• _THE TASK_
Across the entries below, tally every line that holds the word "access". Give only the tally.

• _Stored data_
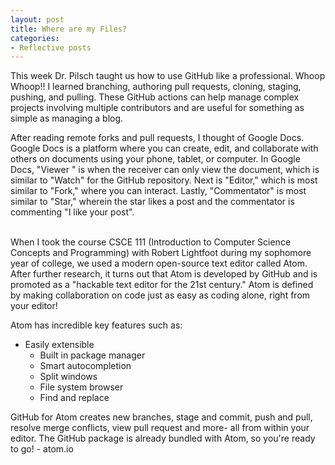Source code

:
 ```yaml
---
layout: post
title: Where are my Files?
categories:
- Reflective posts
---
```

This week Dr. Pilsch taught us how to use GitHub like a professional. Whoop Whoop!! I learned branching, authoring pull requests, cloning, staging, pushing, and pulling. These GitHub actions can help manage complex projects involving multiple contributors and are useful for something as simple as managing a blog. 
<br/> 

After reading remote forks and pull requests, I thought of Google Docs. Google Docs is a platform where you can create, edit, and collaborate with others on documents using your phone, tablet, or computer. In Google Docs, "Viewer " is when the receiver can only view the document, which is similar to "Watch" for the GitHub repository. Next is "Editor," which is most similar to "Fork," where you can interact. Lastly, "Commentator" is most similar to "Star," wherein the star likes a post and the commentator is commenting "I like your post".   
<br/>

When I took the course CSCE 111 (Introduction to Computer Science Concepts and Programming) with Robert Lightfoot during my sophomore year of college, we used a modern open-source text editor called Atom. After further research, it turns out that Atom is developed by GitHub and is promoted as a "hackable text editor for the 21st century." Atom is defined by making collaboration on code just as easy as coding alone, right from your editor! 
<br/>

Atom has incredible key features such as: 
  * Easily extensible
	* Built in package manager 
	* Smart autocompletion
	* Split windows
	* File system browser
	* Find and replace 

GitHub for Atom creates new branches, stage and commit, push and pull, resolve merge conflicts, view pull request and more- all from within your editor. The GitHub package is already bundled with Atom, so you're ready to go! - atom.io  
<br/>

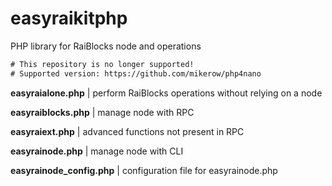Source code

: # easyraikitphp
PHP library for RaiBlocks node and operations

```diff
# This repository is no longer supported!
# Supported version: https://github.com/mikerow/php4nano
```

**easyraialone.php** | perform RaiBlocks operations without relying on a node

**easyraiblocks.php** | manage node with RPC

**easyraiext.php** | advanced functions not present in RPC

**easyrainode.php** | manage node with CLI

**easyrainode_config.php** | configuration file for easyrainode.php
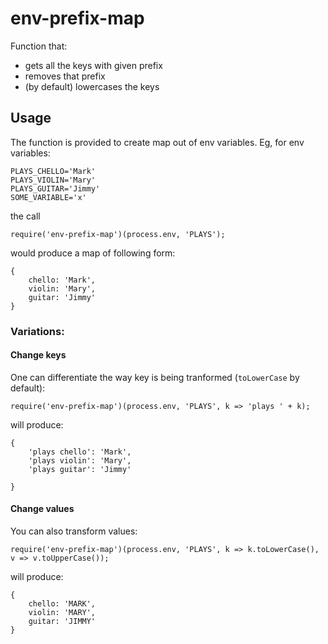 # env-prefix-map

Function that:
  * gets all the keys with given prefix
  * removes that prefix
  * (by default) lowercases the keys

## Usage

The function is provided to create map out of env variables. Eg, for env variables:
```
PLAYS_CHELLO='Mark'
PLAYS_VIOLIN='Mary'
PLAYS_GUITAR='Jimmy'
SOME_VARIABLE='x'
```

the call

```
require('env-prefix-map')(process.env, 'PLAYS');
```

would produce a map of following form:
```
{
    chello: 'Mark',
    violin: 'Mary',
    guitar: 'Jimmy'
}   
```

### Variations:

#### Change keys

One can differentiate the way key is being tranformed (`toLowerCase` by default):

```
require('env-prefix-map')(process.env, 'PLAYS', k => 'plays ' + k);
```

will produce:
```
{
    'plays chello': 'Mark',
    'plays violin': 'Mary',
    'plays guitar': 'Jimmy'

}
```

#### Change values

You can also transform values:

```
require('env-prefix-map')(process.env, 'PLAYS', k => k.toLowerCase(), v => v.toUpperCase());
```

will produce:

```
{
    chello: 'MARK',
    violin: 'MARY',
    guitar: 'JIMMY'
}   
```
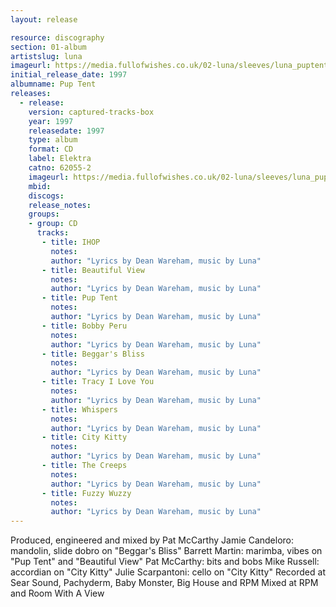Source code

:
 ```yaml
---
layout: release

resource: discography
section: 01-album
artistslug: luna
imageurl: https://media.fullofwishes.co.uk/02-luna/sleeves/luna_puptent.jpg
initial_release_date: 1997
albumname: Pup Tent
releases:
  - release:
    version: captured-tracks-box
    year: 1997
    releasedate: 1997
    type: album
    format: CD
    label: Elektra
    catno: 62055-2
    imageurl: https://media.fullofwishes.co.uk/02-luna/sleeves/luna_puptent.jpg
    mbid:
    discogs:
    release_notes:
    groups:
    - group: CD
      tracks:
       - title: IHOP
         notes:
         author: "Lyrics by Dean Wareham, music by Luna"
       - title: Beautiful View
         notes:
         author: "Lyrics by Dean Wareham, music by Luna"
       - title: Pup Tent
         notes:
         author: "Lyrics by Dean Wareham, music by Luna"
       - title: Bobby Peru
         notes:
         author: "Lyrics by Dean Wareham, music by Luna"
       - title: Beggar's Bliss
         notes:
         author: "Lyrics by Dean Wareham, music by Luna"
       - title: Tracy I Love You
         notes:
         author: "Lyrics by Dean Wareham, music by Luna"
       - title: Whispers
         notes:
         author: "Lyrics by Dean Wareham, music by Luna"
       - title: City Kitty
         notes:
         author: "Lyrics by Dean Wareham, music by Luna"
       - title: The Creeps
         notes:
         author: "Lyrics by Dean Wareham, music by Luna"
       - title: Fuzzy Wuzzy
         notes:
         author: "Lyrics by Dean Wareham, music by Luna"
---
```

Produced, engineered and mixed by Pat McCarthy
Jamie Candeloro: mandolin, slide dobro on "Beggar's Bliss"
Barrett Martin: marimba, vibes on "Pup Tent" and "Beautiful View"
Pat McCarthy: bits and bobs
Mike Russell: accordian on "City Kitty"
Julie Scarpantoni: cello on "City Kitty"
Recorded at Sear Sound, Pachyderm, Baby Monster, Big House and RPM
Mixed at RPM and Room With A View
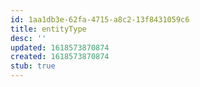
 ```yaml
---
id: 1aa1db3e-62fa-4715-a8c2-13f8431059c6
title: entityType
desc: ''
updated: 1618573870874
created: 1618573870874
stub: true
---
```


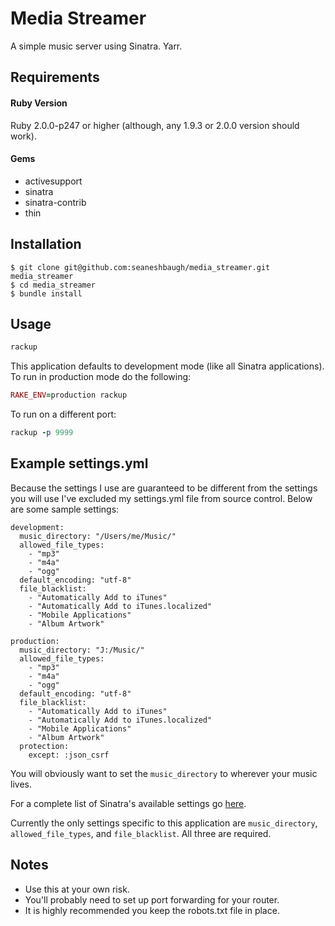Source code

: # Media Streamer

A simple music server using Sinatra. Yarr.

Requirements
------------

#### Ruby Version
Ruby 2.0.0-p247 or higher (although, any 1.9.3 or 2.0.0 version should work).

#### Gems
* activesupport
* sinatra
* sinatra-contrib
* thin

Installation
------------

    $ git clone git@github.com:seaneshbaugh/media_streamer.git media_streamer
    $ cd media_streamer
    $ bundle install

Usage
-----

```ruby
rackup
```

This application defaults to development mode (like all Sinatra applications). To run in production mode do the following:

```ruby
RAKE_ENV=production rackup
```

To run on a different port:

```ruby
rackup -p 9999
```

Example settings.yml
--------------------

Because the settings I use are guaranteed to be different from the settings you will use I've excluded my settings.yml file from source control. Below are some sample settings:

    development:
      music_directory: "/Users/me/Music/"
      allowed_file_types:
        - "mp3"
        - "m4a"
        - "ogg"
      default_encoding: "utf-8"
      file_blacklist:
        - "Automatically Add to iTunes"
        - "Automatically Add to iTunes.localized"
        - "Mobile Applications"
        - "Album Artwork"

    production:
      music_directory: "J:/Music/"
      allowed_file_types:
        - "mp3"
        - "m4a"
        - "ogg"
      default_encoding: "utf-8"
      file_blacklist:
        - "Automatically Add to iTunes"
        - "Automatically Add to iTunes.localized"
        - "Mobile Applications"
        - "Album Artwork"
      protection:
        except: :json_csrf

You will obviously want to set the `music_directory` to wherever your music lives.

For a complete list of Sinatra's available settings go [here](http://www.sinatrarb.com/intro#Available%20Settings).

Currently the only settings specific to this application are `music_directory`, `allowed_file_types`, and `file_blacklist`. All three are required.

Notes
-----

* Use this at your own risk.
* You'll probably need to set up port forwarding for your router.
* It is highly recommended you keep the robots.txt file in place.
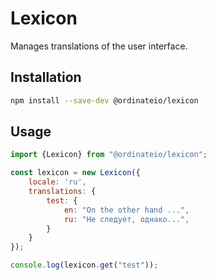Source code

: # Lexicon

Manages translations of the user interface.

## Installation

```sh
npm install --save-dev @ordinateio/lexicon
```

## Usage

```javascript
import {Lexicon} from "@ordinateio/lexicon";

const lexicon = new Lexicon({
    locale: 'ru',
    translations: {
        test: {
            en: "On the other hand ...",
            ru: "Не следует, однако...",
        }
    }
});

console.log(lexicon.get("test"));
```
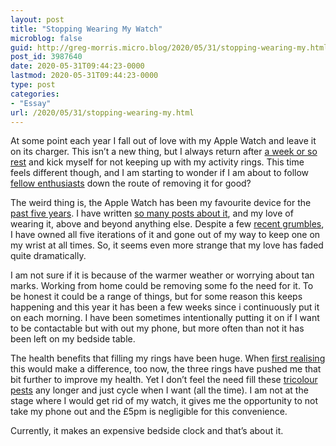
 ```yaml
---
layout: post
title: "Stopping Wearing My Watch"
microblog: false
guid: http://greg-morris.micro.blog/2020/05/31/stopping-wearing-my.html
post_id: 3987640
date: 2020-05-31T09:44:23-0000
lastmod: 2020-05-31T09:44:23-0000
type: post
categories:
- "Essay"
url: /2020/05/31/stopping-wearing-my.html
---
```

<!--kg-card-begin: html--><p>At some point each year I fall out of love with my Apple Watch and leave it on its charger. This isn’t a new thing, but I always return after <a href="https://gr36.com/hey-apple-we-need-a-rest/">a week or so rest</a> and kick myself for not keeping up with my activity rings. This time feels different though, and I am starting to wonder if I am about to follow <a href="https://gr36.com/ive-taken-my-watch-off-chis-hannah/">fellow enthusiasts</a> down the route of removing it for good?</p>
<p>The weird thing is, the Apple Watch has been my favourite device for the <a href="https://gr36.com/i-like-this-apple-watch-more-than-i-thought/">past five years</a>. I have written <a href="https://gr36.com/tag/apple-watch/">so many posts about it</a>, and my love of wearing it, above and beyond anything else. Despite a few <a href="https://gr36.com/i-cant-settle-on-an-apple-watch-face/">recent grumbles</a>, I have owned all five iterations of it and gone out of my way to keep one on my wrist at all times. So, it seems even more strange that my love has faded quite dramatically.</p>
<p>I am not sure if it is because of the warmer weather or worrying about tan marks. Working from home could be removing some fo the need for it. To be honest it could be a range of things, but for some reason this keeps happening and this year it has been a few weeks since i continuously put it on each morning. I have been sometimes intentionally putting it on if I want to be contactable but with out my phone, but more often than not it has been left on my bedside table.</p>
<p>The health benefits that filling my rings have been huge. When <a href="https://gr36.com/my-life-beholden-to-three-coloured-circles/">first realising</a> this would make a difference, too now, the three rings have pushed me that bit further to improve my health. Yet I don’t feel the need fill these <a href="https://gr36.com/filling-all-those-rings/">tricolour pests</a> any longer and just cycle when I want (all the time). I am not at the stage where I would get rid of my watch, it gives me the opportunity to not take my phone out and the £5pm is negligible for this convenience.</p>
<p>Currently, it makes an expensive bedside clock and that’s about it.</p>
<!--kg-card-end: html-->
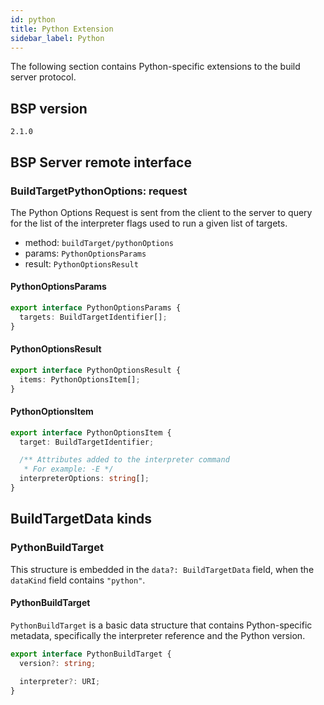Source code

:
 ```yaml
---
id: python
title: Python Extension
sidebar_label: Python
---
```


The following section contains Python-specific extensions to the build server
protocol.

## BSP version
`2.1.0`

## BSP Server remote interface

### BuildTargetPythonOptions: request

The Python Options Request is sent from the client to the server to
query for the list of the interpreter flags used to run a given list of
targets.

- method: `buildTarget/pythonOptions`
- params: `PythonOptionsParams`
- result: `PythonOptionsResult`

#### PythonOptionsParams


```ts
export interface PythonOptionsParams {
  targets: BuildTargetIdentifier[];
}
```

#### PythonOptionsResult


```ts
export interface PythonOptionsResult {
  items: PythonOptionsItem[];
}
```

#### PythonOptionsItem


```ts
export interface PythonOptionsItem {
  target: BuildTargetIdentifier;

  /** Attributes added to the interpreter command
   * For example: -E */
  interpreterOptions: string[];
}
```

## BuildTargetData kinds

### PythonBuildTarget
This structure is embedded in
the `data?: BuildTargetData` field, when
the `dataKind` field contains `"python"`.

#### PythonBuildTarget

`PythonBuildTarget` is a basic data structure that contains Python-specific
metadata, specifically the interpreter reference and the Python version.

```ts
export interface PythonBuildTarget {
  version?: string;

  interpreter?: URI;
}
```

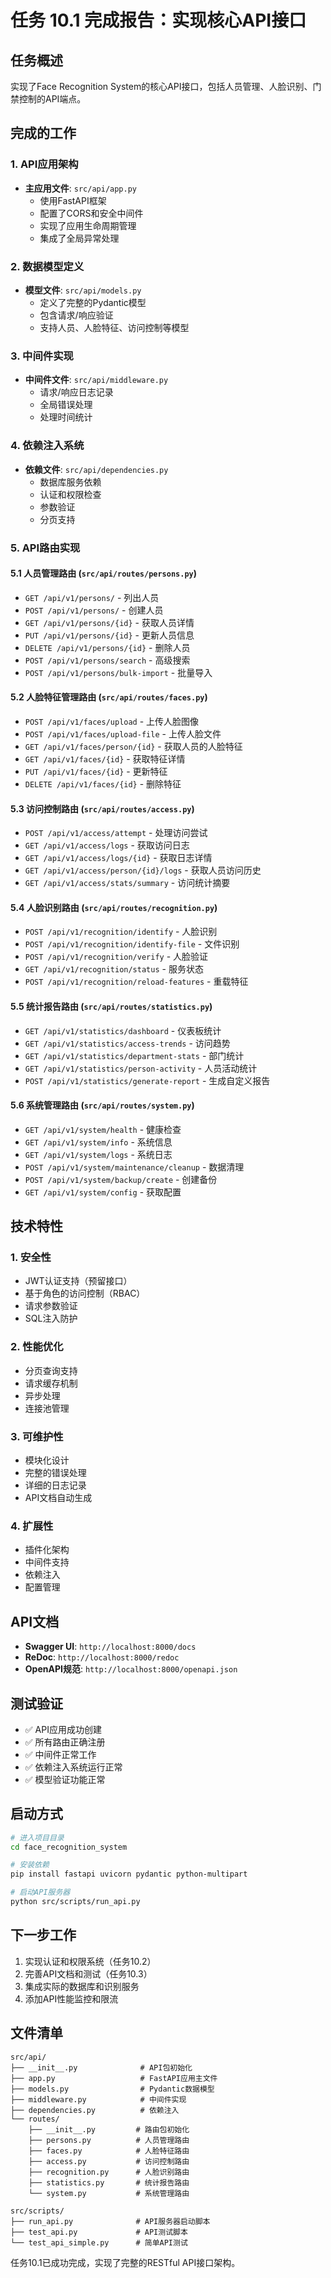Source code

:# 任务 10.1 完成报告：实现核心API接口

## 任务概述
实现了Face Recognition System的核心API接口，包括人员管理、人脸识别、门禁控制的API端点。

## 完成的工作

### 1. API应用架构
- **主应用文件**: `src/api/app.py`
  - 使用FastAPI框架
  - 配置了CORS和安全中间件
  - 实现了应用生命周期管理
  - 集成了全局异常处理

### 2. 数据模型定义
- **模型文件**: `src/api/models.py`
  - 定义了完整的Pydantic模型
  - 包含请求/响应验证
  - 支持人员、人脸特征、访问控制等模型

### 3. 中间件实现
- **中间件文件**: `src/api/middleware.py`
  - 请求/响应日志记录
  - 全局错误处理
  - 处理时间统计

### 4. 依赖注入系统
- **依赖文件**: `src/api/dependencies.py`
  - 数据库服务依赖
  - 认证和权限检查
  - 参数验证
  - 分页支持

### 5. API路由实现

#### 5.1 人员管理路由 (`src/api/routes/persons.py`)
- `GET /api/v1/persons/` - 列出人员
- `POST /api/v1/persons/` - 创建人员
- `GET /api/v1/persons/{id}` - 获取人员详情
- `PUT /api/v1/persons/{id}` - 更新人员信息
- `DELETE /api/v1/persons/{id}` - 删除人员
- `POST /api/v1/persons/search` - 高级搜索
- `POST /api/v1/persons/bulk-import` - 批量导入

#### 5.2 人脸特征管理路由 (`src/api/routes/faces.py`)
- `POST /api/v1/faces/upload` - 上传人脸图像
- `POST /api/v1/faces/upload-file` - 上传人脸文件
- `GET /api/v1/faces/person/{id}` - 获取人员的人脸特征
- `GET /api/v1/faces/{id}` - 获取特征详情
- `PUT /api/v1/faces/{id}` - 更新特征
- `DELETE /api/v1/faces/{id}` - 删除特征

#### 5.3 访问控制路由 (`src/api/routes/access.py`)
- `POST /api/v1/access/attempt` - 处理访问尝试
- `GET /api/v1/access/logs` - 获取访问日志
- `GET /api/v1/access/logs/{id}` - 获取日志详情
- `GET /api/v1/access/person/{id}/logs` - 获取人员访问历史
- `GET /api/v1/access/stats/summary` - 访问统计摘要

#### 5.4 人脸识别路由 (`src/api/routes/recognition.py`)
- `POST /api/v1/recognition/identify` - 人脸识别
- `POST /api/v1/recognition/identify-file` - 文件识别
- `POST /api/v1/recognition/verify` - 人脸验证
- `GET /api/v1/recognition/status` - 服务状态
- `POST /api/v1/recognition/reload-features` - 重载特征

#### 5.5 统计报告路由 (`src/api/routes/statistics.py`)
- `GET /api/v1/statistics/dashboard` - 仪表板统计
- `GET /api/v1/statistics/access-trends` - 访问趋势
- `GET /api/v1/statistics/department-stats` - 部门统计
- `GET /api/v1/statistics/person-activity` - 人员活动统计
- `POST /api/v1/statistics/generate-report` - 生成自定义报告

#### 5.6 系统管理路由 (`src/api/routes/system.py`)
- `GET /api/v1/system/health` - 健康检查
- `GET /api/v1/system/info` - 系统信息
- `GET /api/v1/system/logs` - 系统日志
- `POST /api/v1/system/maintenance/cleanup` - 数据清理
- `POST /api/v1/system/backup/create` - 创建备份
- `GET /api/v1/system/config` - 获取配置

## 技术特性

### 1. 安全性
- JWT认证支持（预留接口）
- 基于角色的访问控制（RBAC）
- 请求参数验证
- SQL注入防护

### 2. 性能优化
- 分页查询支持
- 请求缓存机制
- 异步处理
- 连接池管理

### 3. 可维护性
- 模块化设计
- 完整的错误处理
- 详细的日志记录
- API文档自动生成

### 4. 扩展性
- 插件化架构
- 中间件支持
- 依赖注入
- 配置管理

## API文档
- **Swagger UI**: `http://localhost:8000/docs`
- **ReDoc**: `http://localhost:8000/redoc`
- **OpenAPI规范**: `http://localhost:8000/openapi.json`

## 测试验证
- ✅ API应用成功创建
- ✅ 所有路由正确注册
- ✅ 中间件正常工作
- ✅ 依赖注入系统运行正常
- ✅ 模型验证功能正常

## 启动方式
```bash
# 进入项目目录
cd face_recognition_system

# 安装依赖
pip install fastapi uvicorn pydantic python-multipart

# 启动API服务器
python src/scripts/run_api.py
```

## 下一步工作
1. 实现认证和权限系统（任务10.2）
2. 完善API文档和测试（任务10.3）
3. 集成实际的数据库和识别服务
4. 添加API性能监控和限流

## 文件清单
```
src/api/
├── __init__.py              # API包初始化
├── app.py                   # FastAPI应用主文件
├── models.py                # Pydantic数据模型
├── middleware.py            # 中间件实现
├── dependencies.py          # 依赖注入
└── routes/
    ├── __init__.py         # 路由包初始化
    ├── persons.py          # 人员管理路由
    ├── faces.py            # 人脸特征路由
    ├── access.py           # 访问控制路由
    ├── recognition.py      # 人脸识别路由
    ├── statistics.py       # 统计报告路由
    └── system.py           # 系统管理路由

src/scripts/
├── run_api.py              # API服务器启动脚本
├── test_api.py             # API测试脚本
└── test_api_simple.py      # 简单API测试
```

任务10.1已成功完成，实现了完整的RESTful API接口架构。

• _RESPONSE AREA_
8